BEGIN
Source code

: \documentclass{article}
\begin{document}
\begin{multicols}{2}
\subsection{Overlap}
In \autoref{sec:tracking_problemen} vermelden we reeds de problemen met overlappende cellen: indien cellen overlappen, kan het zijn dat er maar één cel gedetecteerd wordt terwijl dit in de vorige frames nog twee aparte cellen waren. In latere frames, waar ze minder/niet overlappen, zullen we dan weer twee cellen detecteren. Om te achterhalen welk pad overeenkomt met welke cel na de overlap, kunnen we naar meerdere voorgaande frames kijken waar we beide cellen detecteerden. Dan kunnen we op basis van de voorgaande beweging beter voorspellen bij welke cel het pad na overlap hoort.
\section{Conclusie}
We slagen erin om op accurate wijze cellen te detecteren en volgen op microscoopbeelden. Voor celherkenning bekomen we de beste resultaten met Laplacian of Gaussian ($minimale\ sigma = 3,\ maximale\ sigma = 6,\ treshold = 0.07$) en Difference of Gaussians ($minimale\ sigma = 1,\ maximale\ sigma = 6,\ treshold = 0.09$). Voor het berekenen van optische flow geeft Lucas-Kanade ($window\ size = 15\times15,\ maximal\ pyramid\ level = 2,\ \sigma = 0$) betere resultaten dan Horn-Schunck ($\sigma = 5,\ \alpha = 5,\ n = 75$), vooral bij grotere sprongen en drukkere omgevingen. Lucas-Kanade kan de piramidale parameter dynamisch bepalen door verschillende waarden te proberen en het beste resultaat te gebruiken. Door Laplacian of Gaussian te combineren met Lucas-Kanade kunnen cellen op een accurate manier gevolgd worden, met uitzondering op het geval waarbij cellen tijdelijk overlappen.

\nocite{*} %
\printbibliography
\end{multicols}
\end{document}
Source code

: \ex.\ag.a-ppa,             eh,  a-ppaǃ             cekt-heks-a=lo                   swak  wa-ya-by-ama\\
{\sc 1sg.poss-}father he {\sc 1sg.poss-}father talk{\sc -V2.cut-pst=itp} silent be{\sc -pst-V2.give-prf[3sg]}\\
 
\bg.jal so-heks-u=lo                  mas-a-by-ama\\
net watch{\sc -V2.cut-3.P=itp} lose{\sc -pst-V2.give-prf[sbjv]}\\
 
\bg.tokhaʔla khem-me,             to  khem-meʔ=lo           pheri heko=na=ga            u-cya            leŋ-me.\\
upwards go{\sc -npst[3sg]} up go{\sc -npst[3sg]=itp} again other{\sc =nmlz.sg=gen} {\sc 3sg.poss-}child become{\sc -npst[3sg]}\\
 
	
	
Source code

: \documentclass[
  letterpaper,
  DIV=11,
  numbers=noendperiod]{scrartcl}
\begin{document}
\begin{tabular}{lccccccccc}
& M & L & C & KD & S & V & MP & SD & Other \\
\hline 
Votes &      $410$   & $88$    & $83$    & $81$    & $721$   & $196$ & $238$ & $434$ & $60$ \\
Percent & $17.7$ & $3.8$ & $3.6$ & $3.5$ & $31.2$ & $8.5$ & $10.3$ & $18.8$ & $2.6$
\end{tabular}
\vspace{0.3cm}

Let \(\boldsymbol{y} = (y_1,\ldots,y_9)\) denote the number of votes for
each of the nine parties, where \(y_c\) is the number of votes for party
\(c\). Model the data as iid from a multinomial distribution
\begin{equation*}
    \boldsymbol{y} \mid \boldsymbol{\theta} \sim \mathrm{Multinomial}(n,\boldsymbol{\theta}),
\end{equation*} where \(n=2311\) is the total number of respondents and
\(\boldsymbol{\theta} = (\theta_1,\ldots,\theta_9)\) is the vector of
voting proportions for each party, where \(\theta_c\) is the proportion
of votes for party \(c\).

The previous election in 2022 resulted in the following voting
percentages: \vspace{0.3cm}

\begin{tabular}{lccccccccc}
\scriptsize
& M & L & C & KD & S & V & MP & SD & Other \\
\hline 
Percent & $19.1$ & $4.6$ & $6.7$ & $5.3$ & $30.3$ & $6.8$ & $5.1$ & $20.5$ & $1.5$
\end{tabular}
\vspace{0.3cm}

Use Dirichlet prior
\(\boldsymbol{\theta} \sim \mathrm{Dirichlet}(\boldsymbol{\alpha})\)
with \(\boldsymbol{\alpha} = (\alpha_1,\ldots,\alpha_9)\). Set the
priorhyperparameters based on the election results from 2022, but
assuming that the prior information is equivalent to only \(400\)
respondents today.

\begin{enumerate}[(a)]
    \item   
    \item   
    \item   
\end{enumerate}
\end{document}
END
▸ **About this exercise**: Set out exactly the lines from the one bearing "Percent & $19.1$" through the end of the data, including both ends and omitting all others.

▸ **Output**:
Percent & $19.1$ & $4.6$ & $6.7$ & $5.3$ & $30.3$ & $6.8$ & $5.1$ & $20.5$ & $1.5$
\end{tabular}
\vspace{0.3cm}

Use Dirichlet prior
\(\boldsymbol{\theta} \sim \mathrm{Dirichlet}(\boldsymbol{\alpha})\)
with \(\boldsymbol{\alpha} = (\alpha_1,\ldots,\alpha_9)\). Set the
priorhyperparameters based on the election results from 2022, but
assuming that the prior information is equivalent to only \(400\)
respondents today.

\begin{enumerate}[(a)]
    \item   
    \item   
    \item   
\end{enumerate}
\end{document}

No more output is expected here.